DATA SUPPLIED section start

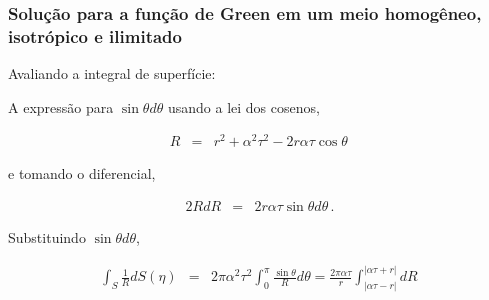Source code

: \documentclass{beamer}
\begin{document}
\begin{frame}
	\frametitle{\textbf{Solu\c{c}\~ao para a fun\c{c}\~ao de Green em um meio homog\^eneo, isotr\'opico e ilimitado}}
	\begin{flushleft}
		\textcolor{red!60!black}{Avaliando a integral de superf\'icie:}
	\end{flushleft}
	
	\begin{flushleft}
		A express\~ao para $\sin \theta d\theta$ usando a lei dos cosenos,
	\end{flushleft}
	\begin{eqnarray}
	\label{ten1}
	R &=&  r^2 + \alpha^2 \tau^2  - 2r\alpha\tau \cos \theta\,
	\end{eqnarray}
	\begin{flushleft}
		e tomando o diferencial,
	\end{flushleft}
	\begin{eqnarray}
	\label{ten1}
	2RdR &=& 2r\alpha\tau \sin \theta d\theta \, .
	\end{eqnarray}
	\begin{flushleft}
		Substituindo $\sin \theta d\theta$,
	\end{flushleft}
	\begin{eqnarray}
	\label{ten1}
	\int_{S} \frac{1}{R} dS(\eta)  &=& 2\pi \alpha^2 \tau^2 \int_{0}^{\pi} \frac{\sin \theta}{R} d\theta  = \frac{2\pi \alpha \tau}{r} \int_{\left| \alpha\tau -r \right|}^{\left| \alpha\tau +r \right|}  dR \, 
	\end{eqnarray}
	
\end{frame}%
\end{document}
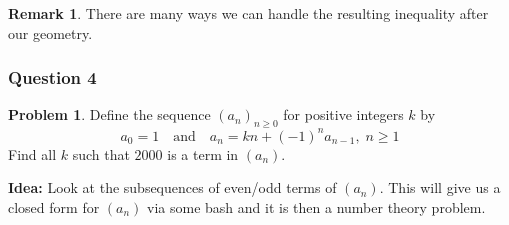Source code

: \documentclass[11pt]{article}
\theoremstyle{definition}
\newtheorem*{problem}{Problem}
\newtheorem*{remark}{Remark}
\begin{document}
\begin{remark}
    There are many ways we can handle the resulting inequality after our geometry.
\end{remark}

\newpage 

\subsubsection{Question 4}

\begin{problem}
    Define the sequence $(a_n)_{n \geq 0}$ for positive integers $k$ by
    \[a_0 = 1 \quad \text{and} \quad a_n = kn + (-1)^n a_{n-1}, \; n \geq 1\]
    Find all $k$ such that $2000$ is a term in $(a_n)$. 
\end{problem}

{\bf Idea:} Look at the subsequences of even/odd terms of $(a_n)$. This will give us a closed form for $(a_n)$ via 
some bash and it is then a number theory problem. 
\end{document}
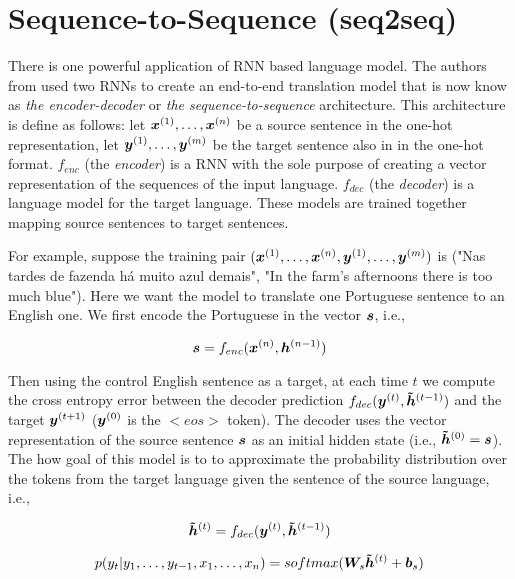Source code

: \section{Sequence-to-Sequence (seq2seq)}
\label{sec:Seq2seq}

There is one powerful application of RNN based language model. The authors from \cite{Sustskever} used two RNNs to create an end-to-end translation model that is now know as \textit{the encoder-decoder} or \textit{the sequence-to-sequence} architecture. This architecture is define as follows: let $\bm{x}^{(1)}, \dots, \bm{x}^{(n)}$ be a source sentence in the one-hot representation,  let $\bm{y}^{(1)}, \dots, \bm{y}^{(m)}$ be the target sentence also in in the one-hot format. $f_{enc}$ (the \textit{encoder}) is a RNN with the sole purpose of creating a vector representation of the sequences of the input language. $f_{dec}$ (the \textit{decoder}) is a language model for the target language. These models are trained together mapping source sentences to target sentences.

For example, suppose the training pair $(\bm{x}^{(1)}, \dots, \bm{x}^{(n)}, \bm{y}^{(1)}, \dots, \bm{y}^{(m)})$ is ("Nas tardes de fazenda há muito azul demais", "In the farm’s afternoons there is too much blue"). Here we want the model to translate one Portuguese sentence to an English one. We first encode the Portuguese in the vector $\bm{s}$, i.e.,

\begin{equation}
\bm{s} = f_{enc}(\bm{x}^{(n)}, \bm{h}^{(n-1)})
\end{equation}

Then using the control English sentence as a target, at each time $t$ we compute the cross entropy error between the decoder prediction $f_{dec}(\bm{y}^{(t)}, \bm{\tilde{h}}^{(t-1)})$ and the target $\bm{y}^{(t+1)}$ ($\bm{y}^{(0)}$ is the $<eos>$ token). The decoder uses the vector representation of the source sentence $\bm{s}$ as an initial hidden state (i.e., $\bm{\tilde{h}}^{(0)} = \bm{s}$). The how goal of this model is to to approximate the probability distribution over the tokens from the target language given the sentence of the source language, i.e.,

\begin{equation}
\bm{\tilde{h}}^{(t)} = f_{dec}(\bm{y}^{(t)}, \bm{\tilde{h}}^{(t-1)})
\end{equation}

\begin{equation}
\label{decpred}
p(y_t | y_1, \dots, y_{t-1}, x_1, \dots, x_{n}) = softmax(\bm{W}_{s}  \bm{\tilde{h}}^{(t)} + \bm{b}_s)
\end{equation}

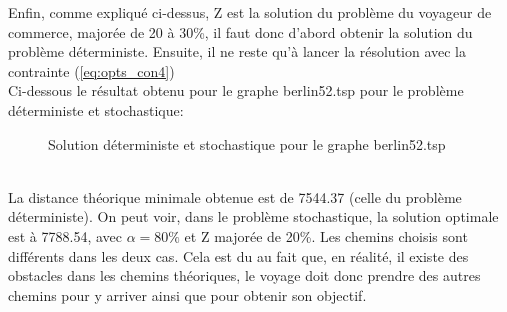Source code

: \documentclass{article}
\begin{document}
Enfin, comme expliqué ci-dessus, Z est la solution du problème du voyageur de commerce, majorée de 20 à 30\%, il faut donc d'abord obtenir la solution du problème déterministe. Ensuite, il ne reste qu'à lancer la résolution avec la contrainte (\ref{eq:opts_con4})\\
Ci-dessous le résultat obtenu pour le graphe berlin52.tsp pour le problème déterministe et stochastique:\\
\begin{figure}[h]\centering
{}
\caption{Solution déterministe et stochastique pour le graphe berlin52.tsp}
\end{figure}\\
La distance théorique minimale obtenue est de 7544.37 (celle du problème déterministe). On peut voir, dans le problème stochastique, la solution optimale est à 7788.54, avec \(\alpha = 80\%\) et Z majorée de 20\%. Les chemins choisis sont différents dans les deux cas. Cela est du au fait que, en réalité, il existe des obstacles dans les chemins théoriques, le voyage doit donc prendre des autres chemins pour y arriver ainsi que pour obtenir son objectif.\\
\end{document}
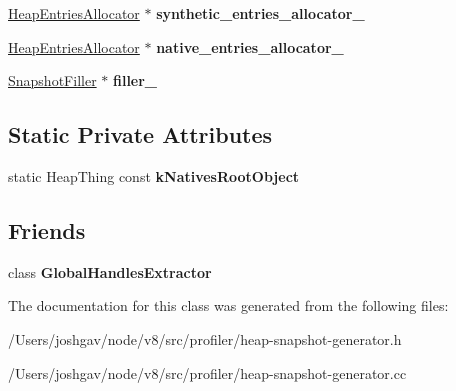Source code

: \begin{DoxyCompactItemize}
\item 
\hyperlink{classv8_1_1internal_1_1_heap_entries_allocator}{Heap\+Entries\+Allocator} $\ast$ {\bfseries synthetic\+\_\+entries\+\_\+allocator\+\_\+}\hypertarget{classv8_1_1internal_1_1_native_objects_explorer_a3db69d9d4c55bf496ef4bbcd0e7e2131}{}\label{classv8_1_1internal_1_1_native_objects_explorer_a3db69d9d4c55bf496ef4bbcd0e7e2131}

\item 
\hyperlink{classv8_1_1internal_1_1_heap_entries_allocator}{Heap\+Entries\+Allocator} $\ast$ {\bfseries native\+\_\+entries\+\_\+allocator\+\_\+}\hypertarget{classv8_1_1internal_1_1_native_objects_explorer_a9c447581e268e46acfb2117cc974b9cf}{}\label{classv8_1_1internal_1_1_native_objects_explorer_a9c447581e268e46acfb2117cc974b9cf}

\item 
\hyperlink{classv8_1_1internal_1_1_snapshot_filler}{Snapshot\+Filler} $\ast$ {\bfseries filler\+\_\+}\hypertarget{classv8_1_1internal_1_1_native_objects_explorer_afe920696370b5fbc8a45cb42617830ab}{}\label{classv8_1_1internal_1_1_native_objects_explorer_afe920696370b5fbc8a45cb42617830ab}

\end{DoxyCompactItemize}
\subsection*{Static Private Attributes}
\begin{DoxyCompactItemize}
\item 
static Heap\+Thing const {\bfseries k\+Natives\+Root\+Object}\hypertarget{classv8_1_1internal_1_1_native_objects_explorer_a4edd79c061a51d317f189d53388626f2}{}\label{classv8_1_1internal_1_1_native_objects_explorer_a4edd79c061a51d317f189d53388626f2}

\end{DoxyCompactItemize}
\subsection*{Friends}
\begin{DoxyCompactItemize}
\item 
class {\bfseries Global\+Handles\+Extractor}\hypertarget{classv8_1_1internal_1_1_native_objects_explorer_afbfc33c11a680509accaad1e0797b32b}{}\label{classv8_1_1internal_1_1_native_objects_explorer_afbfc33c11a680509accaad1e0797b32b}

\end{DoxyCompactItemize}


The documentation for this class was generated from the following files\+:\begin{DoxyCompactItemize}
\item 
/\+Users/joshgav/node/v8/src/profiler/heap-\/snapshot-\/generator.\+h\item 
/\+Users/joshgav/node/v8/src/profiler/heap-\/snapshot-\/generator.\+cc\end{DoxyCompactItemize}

DATA SUPPLIED section end

# WORK REQUEST:
Make an exact copy of the listing above. Do not include the pictures.

# ANSWER TO THIS PROBLEM:
Source code

: \documentclass{beamer}
\begin{document}
\begin{frame}
	\frametitle{\textbf{Solu\c{c}\~ao para a fun\c{c}\~ao de Green em um meio homog\^eneo, isotr\'opico e ilimitado}}
	\begin{flushleft}
		\textcolor{red!60!black}{Avaliando a integral de superf\'icie:}
	\end{flushleft}
	
	\begin{flushleft}
		A express\~ao para $\sin \theta d\theta$ usando a lei dos cosenos,
	\end{flushleft}
	\begin{eqnarray}
	\label{ten1}
	R &=&  r^2 + \alpha^2 \tau^2  - 2r\alpha\tau \cos \theta\,
	\end{eqnarray}
	\begin{flushleft}
		e tomando o diferencial,
	\end{flushleft}
	\begin{eqnarray}
	\label{ten1}
	2RdR &=& 2r\alpha\tau \sin \theta d\theta \, .
	\end{eqnarray}
	\begin{flushleft}
		Substituindo $\sin \theta d\theta$,
	\end{flushleft}
	\begin{eqnarray}
	\label{ten1}
	\int_{S} \frac{1}{R} dS(\eta)  &=& 2\pi \alpha^2 \tau^2 \int_{0}^{\pi} \frac{\sin \theta}{R} d\theta  = \frac{2\pi \alpha \tau}{r} \int_{\left| \alpha\tau -r \right|}^{\left| \alpha\tau +r \right|}  dR \, 
	\end{eqnarray}
	
\end{frame}%
\end{document}
Source code

: \documentclass[11pt]{article}
\theoremstyle{definition}
\newtheorem*{problem}{Problem}
\newtheorem*{remark}{Remark}
\begin{document}
\begin{remark}
    There are many ways we can handle the resulting inequality after our geometry.
\end{remark}

\newpage 

\subsubsection{Question 4}

\begin{problem}
    Define the sequence $(a_n)_{n \geq 0}$ for positive integers $k$ by
    \[a_0 = 1 \quad \text{and} \quad a_n = kn + (-1)^n a_{n-1}, \; n \geq 1\]
    Find all $k$ such that $2000$ is a term in $(a_n)$. 
\end{problem}

{\bf Idea:} Look at the subsequences of even/odd terms of $(a_n)$. This will give us a closed form for $(a_n)$ via 
some bash and it is then a number theory problem. 
\end{document}
Source code

: \section{Sequence-to-Sequence (seq2seq)}
\label{sec:Seq2seq}

There is one powerful application of RNN based language model. The authors from \cite{Sustskever} used two RNNs to create an end-to-end translation model that is now know as \textit{the encoder-decoder} or \textit{the sequence-to-sequence} architecture. This architecture is define as follows: let $\bm{x}^{(1)}, \dots, \bm{x}^{(n)}$ be a source sentence in the one-hot representation,  let $\bm{y}^{(1)}, \dots, \bm{y}^{(m)}$ be the target sentence also in in the one-hot format. $f_{enc}$ (the \textit{encoder}) is a RNN with the sole purpose of creating a vector representation of the sequences of the input language. $f_{dec}$ (the \textit{decoder}) is a language model for the target language. These models are trained together mapping source sentences to target sentences.

For example, suppose the training pair $(\bm{x}^{(1)}, \dots, \bm{x}^{(n)}, \bm{y}^{(1)}, \dots, \bm{y}^{(m)})$ is ("Nas tardes de fazenda há muito azul demais", "In the farm’s afternoons there is too much blue"). Here we want the model to translate one Portuguese sentence to an English one. We first encode the Portuguese in the vector $\bm{s}$, i.e.,

\begin{equation}
\bm{s} = f_{enc}(\bm{x}^{(n)}, \bm{h}^{(n-1)})
\end{equation}

Then using the control English sentence as a target, at each time $t$ we compute the cross entropy error between the decoder prediction $f_{dec}(\bm{y}^{(t)}, \bm{\tilde{h}}^{(t-1)})$ and the target $\bm{y}^{(t+1)}$ ($\bm{y}^{(0)}$ is the $<eos>$ token). The decoder uses the vector representation of the source sentence $\bm{s}$ as an initial hidden state (i.e., $\bm{\tilde{h}}^{(0)} = \bm{s}$). The how goal of this model is to to approximate the probability distribution over the tokens from the target language given the sentence of the source language, i.e.,

\begin{equation}
\bm{\tilde{h}}^{(t)} = f_{dec}(\bm{y}^{(t)}, \bm{\tilde{h}}^{(t-1)})
\end{equation}

\begin{equation}
\label{decpred}
p(y_t | y_1, \dots, y_{t-1}, x_1, \dots, x_{n}) = softmax(\bm{W}_{s}  \bm{\tilde{h}}^{(t)} + \bm{b}_s)
\end{equation}

Source code

: \documentclass{article}
\begin{document}
Enfin, comme expliqué ci-dessus, Z est la solution du problème du voyageur de commerce, majorée de 20 à 30\%, il faut donc d'abord obtenir la solution du problème déterministe. Ensuite, il ne reste qu'à lancer la résolution avec la contrainte (\ref{eq:opts_con4})\\
Ci-dessous le résultat obtenu pour le graphe berlin52.tsp pour le problème déterministe et stochastique:\\
\begin{figure}[h]\centering
{}
\caption{Solution déterministe et stochastique pour le graphe berlin52.tsp}
\end{figure}\\
La distance théorique minimale obtenue est de 7544.37 (celle du problème déterministe). On peut voir, dans le problème stochastique, la solution optimale est à 7788.54, avec \(\alpha = 80\%\) et Z majorée de 20\%. Les chemins choisis sont différents dans les deux cas. Cela est du au fait que, en réalité, il existe des obstacles dans les chemins théoriques, le voyage doit donc prendre des autres chemins pour y arriver ainsi que pour obtenir son objectif.\\
\end{document}
Source code

: \begin{DoxyCompactItemize}
\item 
\hyperlink{classv8_1_1internal_1_1_heap_entries_allocator}{Heap\+Entries\+Allocator} $\ast$ {\bfseries synthetic\+\_\+entries\+\_\+allocator\+\_\+}\hypertarget{classv8_1_1internal_1_1_native_objects_explorer_a3db69d9d4c55bf496ef4bbcd0e7e2131}{}\label{classv8_1_1internal_1_1_native_objects_explorer_a3db69d9d4c55bf496ef4bbcd0e7e2131}

\item 
\hyperlink{classv8_1_1internal_1_1_heap_entries_allocator}{Heap\+Entries\+Allocator} $\ast$ {\bfseries native\+\_\+entries\+\_\+allocator\+\_\+}\hypertarget{classv8_1_1internal_1_1_native_objects_explorer_a9c447581e268e46acfb2117cc974b9cf}{}\label{classv8_1_1internal_1_1_native_objects_explorer_a9c447581e268e46acfb2117cc974b9cf}

\item 
\hyperlink{classv8_1_1internal_1_1_snapshot_filler}{Snapshot\+Filler} $\ast$ {\bfseries filler\+\_\+}\hypertarget{classv8_1_1internal_1_1_native_objects_explorer_afe920696370b5fbc8a45cb42617830ab}{}\label{classv8_1_1internal_1_1_native_objects_explorer_afe920696370b5fbc8a45cb42617830ab}

\end{DoxyCompactItemize}
\subsection*{Static Private Attributes}
\begin{DoxyCompactItemize}
\item 
static Heap\+Thing const {\bfseries k\+Natives\+Root\+Object}\hypertarget{classv8_1_1internal_1_1_native_objects_explorer_a4edd79c061a51d317f189d53388626f2}{}\label{classv8_1_1internal_1_1_native_objects_explorer_a4edd79c061a51d317f189d53388626f2}

\end{DoxyCompactItemize}
\subsection*{Friends}
\begin{DoxyCompactItemize}
\item 
class {\bfseries Global\+Handles\+Extractor}\hypertarget{classv8_1_1internal_1_1_native_objects_explorer_afbfc33c11a680509accaad1e0797b32b}{}\label{classv8_1_1internal_1_1_native_objects_explorer_afbfc33c11a680509accaad1e0797b32b}

\end{DoxyCompactItemize}


The documentation for this class was generated from the following files\+:\begin{DoxyCompactItemize}
\item 
/\+Users/joshgav/node/v8/src/profiler/heap-\/snapshot-\/generator.\+h\item 
/\+Users/joshgav/node/v8/src/profiler/heap-\/snapshot-\/generator.\+cc\end{DoxyCompactItemize}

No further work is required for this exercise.